The match saw a series of unprofessional fouls that were overlooked by referee Mike Riley, such as Rio Ferdinand on Fredrik Ljungberg in the 19th minute and striker Ruud van Nistelrooy’s studs-up challenge on Ashley Cole. Arsenal dictated much of the early play and created several openings, but as the game progressed Manchester United threatened. The home team were awarded a controversial penalty in the 73rd minute, as Wayne Rooney allegedly tumbled over Sol Campbell’s outstretched leg. Van Nistelrooy converted the penalty kick and late in the game Rooney scored for 2–0. The result ended Arsenal’s record-breaking 49-match unbeaten run. Many Arsenal fans were disgruntled, as they believed Rooney had dived and the penalty should not have been given.

[As always the above report fails to mention Riley’s “carte blanche” to the Neville brothers to kick Arsenal’s then in-form striker, Jose Antonio Reyes, out of the game without fear of penalization.]

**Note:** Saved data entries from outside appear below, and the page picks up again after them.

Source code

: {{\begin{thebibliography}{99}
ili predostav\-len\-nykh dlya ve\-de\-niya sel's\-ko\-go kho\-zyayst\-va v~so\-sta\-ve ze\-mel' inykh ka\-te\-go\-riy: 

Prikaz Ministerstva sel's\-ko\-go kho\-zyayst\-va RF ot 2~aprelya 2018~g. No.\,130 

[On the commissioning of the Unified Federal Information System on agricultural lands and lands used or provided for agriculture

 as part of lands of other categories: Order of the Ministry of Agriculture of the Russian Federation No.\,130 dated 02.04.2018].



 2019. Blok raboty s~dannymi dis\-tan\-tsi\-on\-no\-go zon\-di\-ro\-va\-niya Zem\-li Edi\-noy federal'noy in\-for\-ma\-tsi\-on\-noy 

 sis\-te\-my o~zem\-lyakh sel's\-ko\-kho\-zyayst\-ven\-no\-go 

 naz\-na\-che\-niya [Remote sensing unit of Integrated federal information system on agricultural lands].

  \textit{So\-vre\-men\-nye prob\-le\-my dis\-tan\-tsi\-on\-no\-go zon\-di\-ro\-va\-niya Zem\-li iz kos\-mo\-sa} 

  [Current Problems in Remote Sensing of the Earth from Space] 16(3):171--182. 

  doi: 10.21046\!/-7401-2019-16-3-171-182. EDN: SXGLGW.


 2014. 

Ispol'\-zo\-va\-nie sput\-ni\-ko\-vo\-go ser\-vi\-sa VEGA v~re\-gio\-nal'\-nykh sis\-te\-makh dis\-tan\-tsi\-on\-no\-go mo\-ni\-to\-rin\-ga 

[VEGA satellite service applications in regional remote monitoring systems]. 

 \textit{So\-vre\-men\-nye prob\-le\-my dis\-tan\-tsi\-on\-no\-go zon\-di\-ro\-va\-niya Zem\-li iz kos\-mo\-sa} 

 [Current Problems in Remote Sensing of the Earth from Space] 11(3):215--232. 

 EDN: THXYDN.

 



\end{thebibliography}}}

Is it any wonder that the one top club in England that refuses to join the premier league merry-go-round; not over-spending, not paying the highest transfer fees, not paying the highest salaries, not firing managers at will, not engaging super-agents, is not the preferred club by Riley and the PGMOL and by default, not preferred by the PL.  This is despite the fact this club has long played the most, modern progressive football which the media now suddenly discovers to be worth fawning over Pep Guardiola and Manchester City. This is despite being the first PL club to build a brand new modern stadium out of its own pocket and still retain its top-4 status for 20 years. Not preferred, despite developing an academy which constantly produces top English talent who regularly represent the club as well as appear in English national colors. Etc, etc, etc.

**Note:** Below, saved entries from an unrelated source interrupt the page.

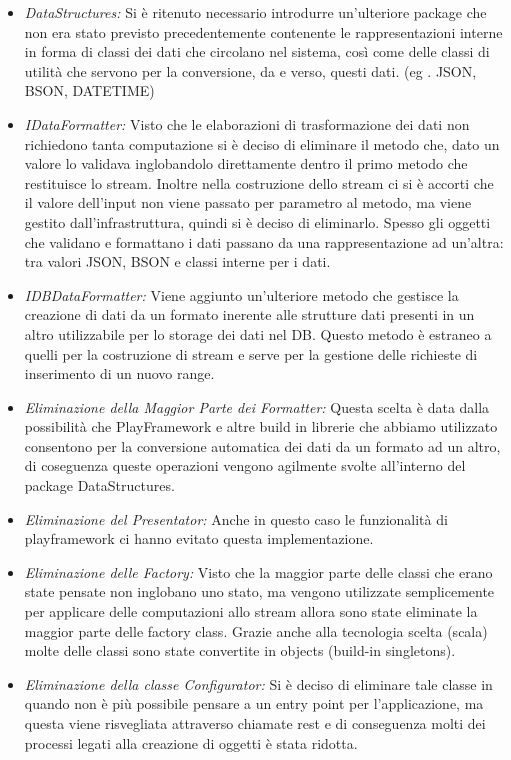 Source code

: \begin{itemize}
  \item \textit{DataStructures:} Si \`e ritenuto necessario introdurre un'ulteriore package che non era stato previsto precedentemente contenente le rappresentazioni interne in forma di classi dei dati che circolano nel sistema, cos\`i come delle classi di utilit\`a che servono per la conversione, da e verso, questi dati. (eg . JSON, BSON, DATETIME)
  \item \textit{IDataFormatter:} Visto che le elaborazioni di trasformazione dei dati non richiedono tanta computazione si \`e deciso di eliminare il metodo che, dato un valore lo validava inglobandolo direttamente dentro il primo metodo che restituisce lo stream. Inoltre nella costruzione dello stream ci si \`e accorti che il valore dell'input non viene passato per parametro al metodo, ma viene gestito dall'infrastruttura, quindi si \`e deciso di eliminarlo. Spesso gli oggetti che validano e formattano i dati passano da una rappresentazione ad un'altra: tra valori JSON, BSON e classi interne per i dati.
  \item \textit{IDBDataFormatter:} Viene aggiunto un'ulteriore metodo che gestisce la creazione di dati da un formato inerente alle strutture dati presenti in un altro utilizzabile per lo storage dei dati nel DB. Questo metodo \`e estraneo a quelli per la costruzione di stream e serve per la gestione delle richieste di inserimento di un nuovo range.
  \item \textit{Eliminazione della Maggior Parte dei Formatter:} Questa scelta \`e data dalla possibilit\`a che PlayFramework e altre build in librerie che abbiamo utilizzato consentono per la conversione automatica dei dati da un formato ad un altro, di coseguenza queste operazioni vengono agilmente svolte all'interno del package DataStructures.
  \item \textit{Eliminazione del Presentator:} Anche in questo caso le funzionalit\`a di playframework ci hanno evitato questa implementazione.
  \item \textit{Eliminazione delle Factory:} Visto che la maggior parte delle classi che erano state pensate non inglobano uno stato, ma vengono utilizzate semplicemente per applicare delle computazioni allo stream allora sono state eliminate la maggior parte delle factory class. Grazie anche alla tecnologia scelta (scala) molte delle classi sono state convertite in objects (build-in singletons).
  \item \textit{Eliminazione della classe Configurator:} Si \`e deciso di eliminare tale classe in quando non \`e pi\`u possibile pensare a un entry point per l'applicazione, ma questa viene risvegliata attraverso chiamate rest e di conseguenza molti dei processi legati alla creazione di oggetti \`e stata ridotta.

\end{itemize}
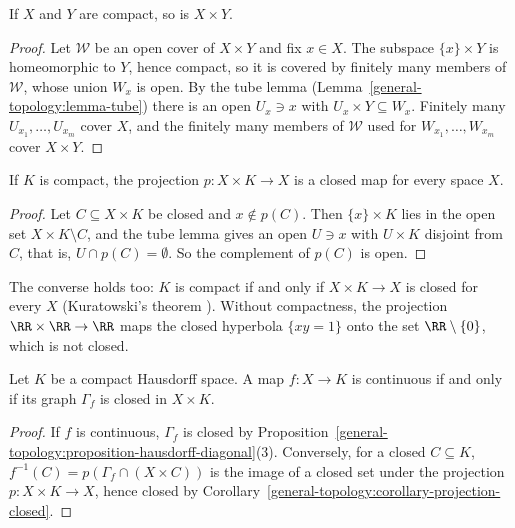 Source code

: \begin{proposition}\label{general-topology:proposition-finite-products}
If $X$ and $Y$ are compact, so is $X \times Y$.
\end{proposition}

\begin{proof}
Let $\mathcal{W}$ be an open cover of $X \times Y$ and fix $x \in X$. The subspace $\{x\} \times Y$ is homeomorphic to $Y$, hence compact, so it is covered by finitely many members of $\mathcal{W}$, whose union $W_x$ is open. By the tube lemma
(Lemma~\ref{general-topology:lemma-tube}) there is an open $U_x \ni x$ with $U_x \times Y \subseteq W_x$. Finitely many $U_{x_1}, \ldots, U_{x_m}$ cover $X$, and the finitely many members of $\mathcal{W}$ used for $W_{x_1}, \ldots, W_{x_m}$ cover
$X \times Y$.
\end{proof}

\begin{corollary}\label{general-topology:corollary-projection-closed}
If $K$ is compact, the projection $p \colon X \times K \to X$ is a closed map for every space $X$.
\end{corollary}

\begin{proof}
Let $C \subseteq X \times K$ be closed and $x \notin p(C)$. Then $\{x\} \times K$ lies in the open set $X \times K \setminus C$, and the tube lemma gives an open $U \ni x$ with $U \times K$ disjoint from $C$, that is, $U \cap p(C) = \emptyset$. So the
complement of $p(C)$ is open.
\end{proof}

The converse holds too: $K$ is compact if and only if $X \times K \to X$ is closed for every $X$ (Kuratowski's theorem \cite{engelking-general-topology}). Without compactness, the projection $\RR \times \RR \to \RR$ maps the closed hyperbola
$\{xy = 1\}$ onto the set $\RR \setminus \{0\}$, which is not closed.

\begin{proposition}\label{general-topology:proposition-closed-graph}
Let $K$ be a compact Hausdorff space. A map $f \colon X \to K$ is continuous if and only if its graph $\Gamma_f$ is closed in $X \times K$.
\end{proposition}

\begin{proof}
If $f$ is continuous, $\Gamma_f$ is closed by Proposition~\ref{general-topology:proposition-hausdorff-diagonal}(3). Conversely, for a closed $C \subseteq K$, $f^{-1}(C) = p(\Gamma_f \cap (X \times C))$ is the image of a closed set under the
projection $p \colon X \times K \to X$, hence closed by Corollary~\ref{general-topology:corollary-projection-closed}.
\end{proof}

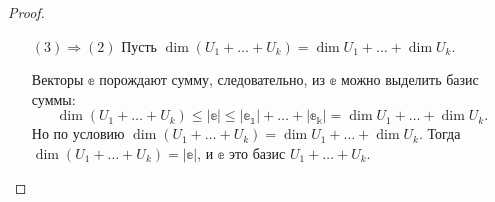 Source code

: \begin{proof}
\begin{itemize}
	\item[$(3) \Rightarrow (2)$] Пусть $\dim(U_1 + \ldots + U_k) = \dim{U_1} + \ldots + \dim{U_k}.$
	
	Векторы $\mathbb{e}$ порождают сумму, следовательно, из $\mathbb{e}$ можно выделить базис суммы:
	$$
	\dim(U_1 + \ldots + U_k) \leqslant |\mathbb{e}| \leqslant |\mathbb{e_1}|+ \ldots + |\mathbb{e_k}| = \dim{U_1} + \ldots + \dim{U_k}.
	$$
	Но по условию $\dim(U_1 + \ldots + U_k) = \dim{U_1} + \ldots + \dim{U_k}$. Тогда $\dim(U_1 + \ldots + U_k) = |\mathbb{e}|$, и $\mathbb{e}$ это базис $U_1 + \ldots + U_k$.
 \end{itemize}
 \end{proof}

Arsenal Is #1 In The Top-6 Table

Is it any wonder the PGMOL referees, reflecting the outlook of their paymasters, the Premier League, have made Arsenal, over the past 10-years, the most penalized club in the top-six League in terms of Penalties-Against. As always, the unbiased data tells the truth despite the attempts of many to bluntly reject any information that does not fit the narrative, peddled by the mainstream media, of a poor beleaguered PGMOL desperately trying to do a fair and unbiased job among a mass of cheating players. Apparently the recent video of referee Moss and his assistant making a penalty decision in favor of Tottenham despite being uncertain of a prior offside and the fact the ref is heard to ask something along the lines of “what do the tv people say”, is for some not convincing enough evidence that the refs have other motivations apart from what happens on the field when they make their decisions.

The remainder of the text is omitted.